Meloni e Opzione Uomo

Mentre rallentano le pensioni avviate con Opzione Donna, l’idea di Giorgia Meloni sarebbe quella di una Opzione Uomo, che permetterebbe da una parte di mantenere le promesse elettorali di Fratelli d’Italia su una maggiore flessibilità in uscita dal mondo del lavoro, dall’altra di realizzare una riforma senza compromettere in maniera eccessiva i conti pubblici. L’ipotesi si aggiungerebbe alla proposta di riforma previdenziale avanzata dalla Lega che invece prevede la cosiddetta ‘quota 41’.

L’esecutivo di Mario Draghi aveva infatti indicato la via dell’estensione di “Opzione donna”, per quella che nei primi tavoli con le parti sociali era chiamata appunto “Opzione tutti”. La sostanza non cambia: l’idea è di consentire ai lavoratori flessibilità in uscita rinunciando alla pensione completa così da mettersi in pari con le nuove generazioni, già tutte con il sistema contributivo.

L’inserimento di Quota 41

In parallelo all’applicazione del modello allo studio di Giorgia Meloni, la Lega continua a insistere sulla la proposta di “Quota 41”, cioè una pensione anticipata per chi ha 41 anni di contributi, anziché 42 anni e 10 mesi per gli uomini o 41 anni e 10 mesi per le donne, ma con una soglia di età per attutire l’impatto sui conti pubblici (qui abbiamo riportato i 15 punti del programma della destra).

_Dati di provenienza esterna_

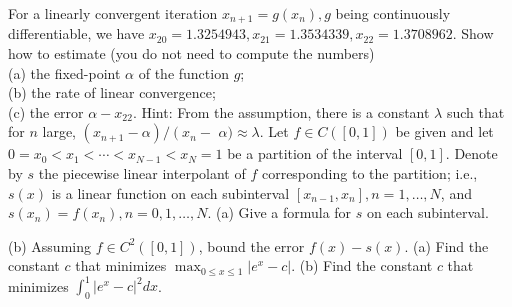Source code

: \documentclass[14pt]{extarticle}
\begin{document}
\newpage
For a linearly convergent iteration $x_{n+1}=g\left(x_{n}\right), g$ being continuously differentiable, we have $x_{20}=1.3254943, x_{21}=1.3534339, x_{22}=1.3708962$. Show how to estimate (you do not need to compute the numbers)\\
(a) the fixed-point $\alpha$ of the function $g$;\\
(b) the rate of linear convergence;\\
(c) the error $\alpha-x_{22}$.
Hint: From the assumption, there is a constant $\lambda$ such that for $n$ large, $\left(x_{n+1}-\alpha\right) /\left(x_{n}-\right.$ $\alpha) \approx \lambda$.
\newpage
Let $f \in C([0,1])$ be given and let $0=x_{0}<x_{1}<\cdots<x_{N-1}<x_{N}=1$ be a partition of the interval $[0,1]$. Denote by $s$ the piecewise linear interpolant of $f$ corresponding to the partition; i.e., $s(x)$ is a linear function on each subinterval $\left[x_{n-1}, x_{n}\right], n=1, \ldots, N$, and $s\left(x_{n}\right)=f\left(x_{n}\right), n=0,1, \ldots, N$.
(a) Give a formula for $s$ on each subinterval.

(b) Assuming $f \in C^{2}([0,1])$, bound the error $f(x)-s(x)$.
\newpage
(a) Find the constant $c$ that minimizes $\max _{0 \leq x \leq 1}\left|e^{x}-c\right|$.
(b) Find the constant $c$ that minimizes $\int_{0}^{1}\left|e^{x}-c\right|^{2} d x$.
\end{document}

La scelta da parte del nuovo governo del modello dipenderà infatti strettamente dalle risorse a disposizione in bilancio. Per il Carroccio “Quota 41” costerebbe 4 miliardi di euro e poi 5 miliardi all’anno, mentre l’Inps sostiene che potrebbe pesare sulle casse dello Stato per 18 miliardi di euro nel triennio.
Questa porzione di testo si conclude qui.